__Task item__:
A single stretch of the material below is to be transcribed exactly, starting at the line with "- [Forbedringer til" and ending after the line with "- [Tilpasning af".

__Dataset__:
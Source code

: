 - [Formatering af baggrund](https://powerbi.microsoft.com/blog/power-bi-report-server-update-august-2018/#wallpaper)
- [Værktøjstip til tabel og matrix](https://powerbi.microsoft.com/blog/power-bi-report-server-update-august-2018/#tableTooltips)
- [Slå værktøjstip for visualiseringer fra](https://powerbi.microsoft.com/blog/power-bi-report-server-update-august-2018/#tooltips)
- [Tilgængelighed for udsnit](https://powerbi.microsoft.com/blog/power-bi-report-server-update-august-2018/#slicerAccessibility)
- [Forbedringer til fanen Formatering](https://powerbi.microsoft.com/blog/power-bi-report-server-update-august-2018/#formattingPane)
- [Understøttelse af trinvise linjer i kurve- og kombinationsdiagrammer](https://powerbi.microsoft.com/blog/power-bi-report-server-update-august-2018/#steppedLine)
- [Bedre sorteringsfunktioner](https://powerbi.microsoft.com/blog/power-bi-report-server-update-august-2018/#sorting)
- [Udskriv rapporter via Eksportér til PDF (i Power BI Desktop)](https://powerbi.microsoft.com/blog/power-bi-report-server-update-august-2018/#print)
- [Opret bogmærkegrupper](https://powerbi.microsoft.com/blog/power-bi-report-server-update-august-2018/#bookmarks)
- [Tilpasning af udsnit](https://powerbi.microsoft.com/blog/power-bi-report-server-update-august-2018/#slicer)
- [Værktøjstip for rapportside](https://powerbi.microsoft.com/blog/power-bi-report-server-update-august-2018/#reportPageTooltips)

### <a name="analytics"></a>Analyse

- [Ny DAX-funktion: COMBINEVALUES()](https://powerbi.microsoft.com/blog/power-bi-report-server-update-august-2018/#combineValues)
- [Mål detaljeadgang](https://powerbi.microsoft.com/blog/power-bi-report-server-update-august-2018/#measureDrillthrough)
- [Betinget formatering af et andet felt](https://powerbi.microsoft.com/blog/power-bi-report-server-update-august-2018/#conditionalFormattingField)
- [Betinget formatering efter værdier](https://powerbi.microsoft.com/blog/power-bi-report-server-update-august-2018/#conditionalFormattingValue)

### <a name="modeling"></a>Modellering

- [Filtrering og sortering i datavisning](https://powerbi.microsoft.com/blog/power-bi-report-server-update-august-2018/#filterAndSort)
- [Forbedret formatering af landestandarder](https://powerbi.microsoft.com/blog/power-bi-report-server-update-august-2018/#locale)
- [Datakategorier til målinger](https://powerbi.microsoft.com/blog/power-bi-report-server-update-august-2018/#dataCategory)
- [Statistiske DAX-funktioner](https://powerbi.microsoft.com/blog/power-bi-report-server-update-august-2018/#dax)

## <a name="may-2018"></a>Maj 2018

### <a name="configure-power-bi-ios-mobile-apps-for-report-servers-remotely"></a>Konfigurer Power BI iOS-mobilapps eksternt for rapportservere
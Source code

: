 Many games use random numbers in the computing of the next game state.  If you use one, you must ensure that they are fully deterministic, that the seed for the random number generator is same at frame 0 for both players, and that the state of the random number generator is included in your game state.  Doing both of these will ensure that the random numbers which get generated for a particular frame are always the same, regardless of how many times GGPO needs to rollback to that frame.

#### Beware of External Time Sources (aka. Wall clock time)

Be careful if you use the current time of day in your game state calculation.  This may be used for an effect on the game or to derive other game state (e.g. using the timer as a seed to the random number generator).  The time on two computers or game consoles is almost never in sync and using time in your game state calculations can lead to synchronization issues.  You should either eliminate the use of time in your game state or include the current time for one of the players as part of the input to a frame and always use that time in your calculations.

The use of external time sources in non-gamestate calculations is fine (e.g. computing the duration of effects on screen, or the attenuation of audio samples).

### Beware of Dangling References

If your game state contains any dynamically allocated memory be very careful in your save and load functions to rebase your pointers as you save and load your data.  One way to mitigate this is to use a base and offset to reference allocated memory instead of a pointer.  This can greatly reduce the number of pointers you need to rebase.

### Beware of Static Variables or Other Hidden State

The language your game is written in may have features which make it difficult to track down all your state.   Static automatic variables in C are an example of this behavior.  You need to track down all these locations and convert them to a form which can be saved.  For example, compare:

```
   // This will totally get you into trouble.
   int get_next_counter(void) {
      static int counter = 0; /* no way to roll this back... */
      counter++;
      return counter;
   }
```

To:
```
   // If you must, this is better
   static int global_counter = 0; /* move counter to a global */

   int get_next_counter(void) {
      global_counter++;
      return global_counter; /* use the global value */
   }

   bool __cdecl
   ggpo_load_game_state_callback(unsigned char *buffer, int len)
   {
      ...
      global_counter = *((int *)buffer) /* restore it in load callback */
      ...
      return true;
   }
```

__Solved problem__:
- [Forbedringer til fanen Formatering](https://powerbi.microsoft.com/blog/power-bi-report-server-update-august-2018/#formattingPane)
- [Understøttelse af trinvise linjer i kurve- og kombinationsdiagrammer](https://powerbi.microsoft.com/blog/power-bi-report-server-update-august-2018/#steppedLine)
- [Bedre sorteringsfunktioner](https://powerbi.microsoft.com/blog/power-bi-report-server-update-august-2018/#sorting)
- [Udskriv rapporter via Eksportér til PDF (i Power BI Desktop)](https://powerbi.microsoft.com/blog/power-bi-report-server-update-august-2018/#print)
- [Opret bogmærkegrupper](https://powerbi.microsoft.com/blog/power-bi-report-server-update-august-2018/#bookmarks)
- [Tilpasning af udsnit](https://powerbi.microsoft.com/blog/power-bi-report-server-update-august-2018/#slicer)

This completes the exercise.